#### [Task requirements]
Print exactly the lines from the line with "- | Идентификатор" to the last line of the data, please, both included.

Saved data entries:
☆ ☆ ☆ ☆
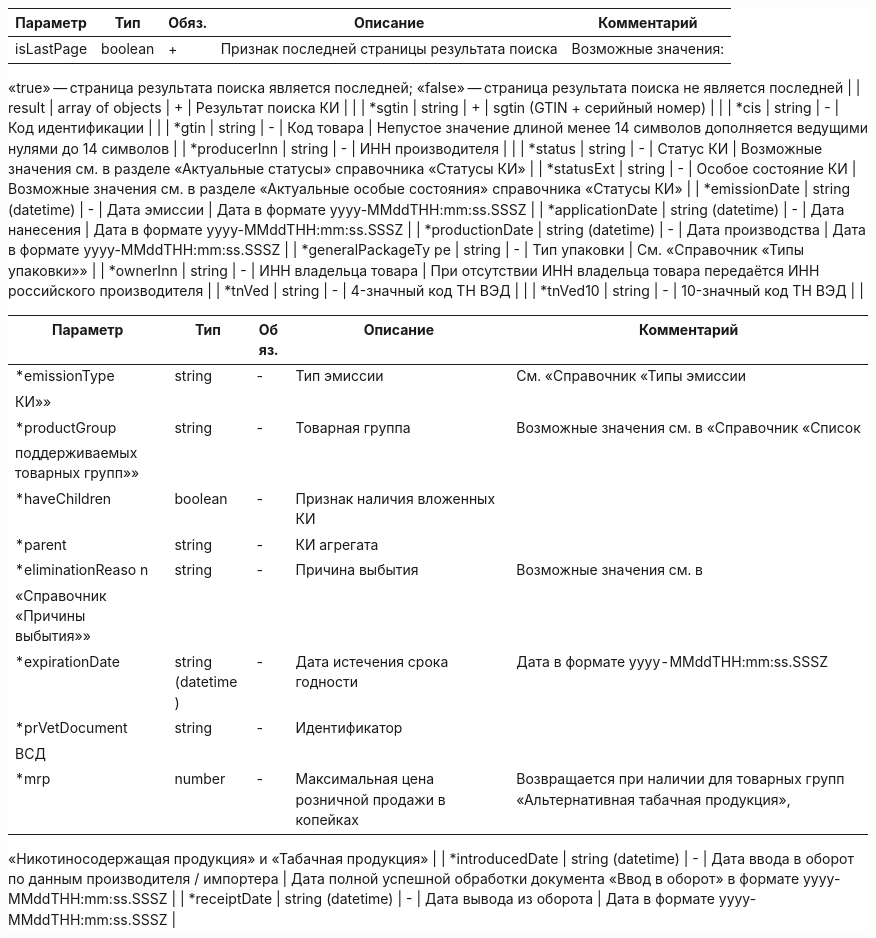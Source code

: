 | Параметр | Тип | Обяз. | Описание | Комментарий |
| --- | --- | --- | --- | --- |
| isLastPage | boolean | + | Признак последней страницы результата поиска | Возможные значения:
«true» — страница результата поиска является последней;
«false» — страница результата поиска не является последней |
| result | array of objects | + | Результат поиска
КИ |  |
| *sgtin | string | + | sgtin (GTIN + серийный номер) |  |
| *cis | string | - | Код идентификации |  |
| *gtin | string | - | Код товара | Непустое значение длиной менее 14 символов дополняется ведущими нулями до 14 символов |
| *producerInn | string | - | ИНН
производителя |  |
| *status | string | - | Статус КИ | Возможные значения см. в разделе
«Актуальные статусы» справочника
«Статусы КИ» |
| *statusExt | string | - | Особое состояние
КИ | Возможные значения см. в разделе «Актуальные особые состояния» справочника «Статусы КИ» |
| *emissionDate | string (datetime) | - | Дата эмиссии | Дата в формате yyyy-MMddTHH:mm:ss.SSSZ |
| *applicationDate | string (datetime) | - | Дата нанесения | Дата в формате yyyy-MMddTHH:mm:ss.SSSZ |
| *productionDate | string (datetime) | - | Дата производства | Дата в формате yyyy-MMddTHH:mm:ss.SSSZ |
| *generalPackageTy pe | string | - | Тип упаковки | Cм. «Справочник «Типы упаковки»» |
| *ownerInn | string | - | ИНН владельца товара | При отсутствии ИНН владельца товара передаётся ИНН российского производителя |
| *tnVed | string | - | 4-значный код ТН
ВЭД |  |
| *tnVed10 | string | - | 10-значный код
ТН ВЭД |  |

| Параметр | Тип | Обяз. | Описание | Комментарий |
| --- | --- | --- | --- | --- |
| *emissionType | string | - | Тип эмиссии | См. «Справочник «Типы эмиссии
КИ»» |
| *productGroup | string | - | Товарная группа | Возможные значения см. в «Справочник «Список
поддерживаемых товарных групп»» |
| *haveChildren | boolean | - | Признак наличия вложенных КИ |  |
| *parent | string | - | КИ агрегата |  |
| *eliminationReaso n | string | - | Причина выбытия | Возможные значения см. в
«Справочник «Причины выбытия»» |
| *expirationDate | string (datetime) | - | Дата истечения срока годности | Дата в формате yyyy-MMddTHH:mm:ss.SSSZ |
| *prVetDocument | string | - | Идентификатор
ВСД |  |
| *mrp | number | - | Максимальная цена розничной продажи в копейках | Возвращается при наличии для товарных групп «Альтернативная табачная продукция»,
«Никотиносодержащая продукция» и
«Табачная продукция» |
| *introducedDate | string (datetime) | - | Дата ввода в оборот по данным производителя / импортера | Дата полной успешной обработки документа «Ввод в оборот» в
формате yyyy-MMddTHH:mm:ss.SSSZ |
| *receiptDate | string (datetime) | - | Дата вывода из оборота | Дата в формате yyyy-MMddTHH:mm:ss.SSSZ |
☆ ☆ ☆ ☆
#### [Response area]
| *prVetDocument | string | - | Идентификатор
ВСД |  |
| *mrp | number | - | Максимальная цена розничной продажи в копейках | Возвращается при наличии для товарных групп «Альтернативная табачная продукция»,
«Никотиносодержащая продукция» и
«Табачная продукция» |
| *introducedDate | string (datetime) | - | Дата ввода в оборот по данным производителя / импортера | Дата полной успешной обработки документа «Ввод в оборот» в
формате yyyy-MMddTHH:mm:ss.SSSZ |
| *receiptDate | string (datetime) | - | Дата вывода из оборота | Дата в формате yyyy-MMddTHH:mm:ss.SSSZ |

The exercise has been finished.